You learn English in Elementary school (so I am told) and then you go to Junior and Senior High School for a further six years, where you have an average of six hours per week of English classes. Take out the ninth and twelfth grades because they’re only about exam preparation, and assume something like forty weeks a year in school.
Four years high school, forty weeks a year, six hours a week, gives you 960 hours, on top of elementary school. Maybe it’s time someone came up with a 1000hr course for Taiwan that teaches to international standards?
In the absence of a national curriculum, is there anything else to demonstrate Taiwan’s commitment to working to the CEF? At the public high school I work at nobody has ever heard of it. (I met a girl yesterday who had taken the FCE as a requirement of her Junior College course though.) Is there anything anywhere to explain how the government actually measures language competence in order to set policy? Is it done on JCEE results? Or what?

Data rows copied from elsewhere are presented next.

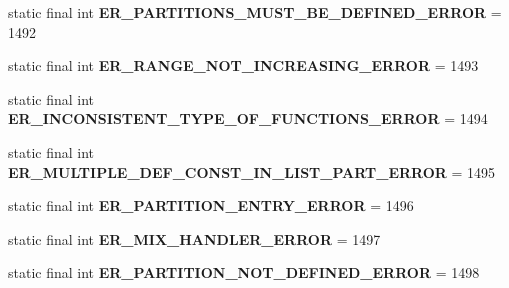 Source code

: \begin{DoxyCompactItemize}
static final int {\bfseries E\+R\+\_\+\+P\+A\+R\+T\+I\+T\+I\+O\+N\+S\+\_\+\+M\+U\+S\+T\+\_\+\+B\+E\+\_\+\+D\+E\+F\+I\+N\+E\+D\+\_\+\+E\+R\+R\+OR} = 1492
\item 
\mbox{\label{classcom_1_1mysql_1_1jdbc_1_1_mysql_error_numbers_a00f936a2313a44b7ba2829197c5adfd9}} 
static final int {\bfseries E\+R\+\_\+\+R\+A\+N\+G\+E\+\_\+\+N\+O\+T\+\_\+\+I\+N\+C\+R\+E\+A\+S\+I\+N\+G\+\_\+\+E\+R\+R\+OR} = 1493
\item 
\mbox{\label{classcom_1_1mysql_1_1jdbc_1_1_mysql_error_numbers_ab937fca3193ea0f74375714363cbae06}} 
static final int {\bfseries E\+R\+\_\+\+I\+N\+C\+O\+N\+S\+I\+S\+T\+E\+N\+T\+\_\+\+T\+Y\+P\+E\+\_\+\+O\+F\+\_\+\+F\+U\+N\+C\+T\+I\+O\+N\+S\+\_\+\+E\+R\+R\+OR} = 1494
\item 
\mbox{\label{classcom_1_1mysql_1_1jdbc_1_1_mysql_error_numbers_a24e9cd9f7f676d70714e9a09339c82ad}} 
static final int {\bfseries E\+R\+\_\+\+M\+U\+L\+T\+I\+P\+L\+E\+\_\+\+D\+E\+F\+\_\+\+C\+O\+N\+S\+T\+\_\+\+I\+N\+\_\+\+L\+I\+S\+T\+\_\+\+P\+A\+R\+T\+\_\+\+E\+R\+R\+OR} = 1495
\item 
\mbox{\label{classcom_1_1mysql_1_1jdbc_1_1_mysql_error_numbers_a6cc62b1b5923b2608e7e0db64cae1467}} 
static final int {\bfseries E\+R\+\_\+\+P\+A\+R\+T\+I\+T\+I\+O\+N\+\_\+\+E\+N\+T\+R\+Y\+\_\+\+E\+R\+R\+OR} = 1496
\item 
\mbox{\label{classcom_1_1mysql_1_1jdbc_1_1_mysql_error_numbers_abc1fd085a15217c2572b21e8131fc99a}} 
static final int {\bfseries E\+R\+\_\+\+M\+I\+X\+\_\+\+H\+A\+N\+D\+L\+E\+R\+\_\+\+E\+R\+R\+OR} = 1497
\item 
\mbox{\label{classcom_1_1mysql_1_1jdbc_1_1_mysql_error_numbers_a5883760216d0709e9323c73e194721f3}} 
static final int {\bfseries E\+R\+\_\+\+P\+A\+R\+T\+I\+T\+I\+O\+N\+\_\+\+N\+O\+T\+\_\+\+D\+E\+F\+I\+N\+E\+D\+\_\+\+E\+R\+R\+OR} = 1498
\item 
\mbox{\label{classcom_1_1mysql_1_1jdbc_1_1_mysql_error_numbers_a3420302cadc84f52e37c030e83ecbb10}} 

\end{DoxyCompactItemize}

I ask the last question because it occurred to me recently that scores in standardised international tests may not be very good indicators. It’s like this: the country getting the consistently highest IELTS grades is Germany, a country I happen to have lived in. It’s a lot easier getting things done in English in Taipei than it was in Berlin 10 years ago, and it seems that more ordinary people in ordinary jobs speak at least basic English. Up to a point, Taiwan is a lot more English-friendly than Germany, but if you believe the test results the reverse is true - at least if you look at the summaries of the numbers that are easily available.
I have a feeling that in Germany, only the brightest and the best are going to be taking the test, whereas in Taiwan pretty much everyone goes to University and then sets their sights on further study. This leads to a situation where people with an overly optimistic view of their own language ability take a test they are not ready for, fail miserably, and bring the average down for the whole country.
Are there any hard numbers available for how many students in each country take the test, how many times individuals take the test, etc. Can we see. for instance. that X% of Taiwanese (as a proportion of population) reach a given standard compared to Y% in Germany? Or can we see that X% of Taiwanese take the test before they are ready, go away and learn how to do better, and come back to get the grade they want - and can we see how that pattern compares to Germany?
In short, how does the entire population stack up against the entire population of other countries, instead of how do the test-takers compare, or how do the anonymised test scores compare?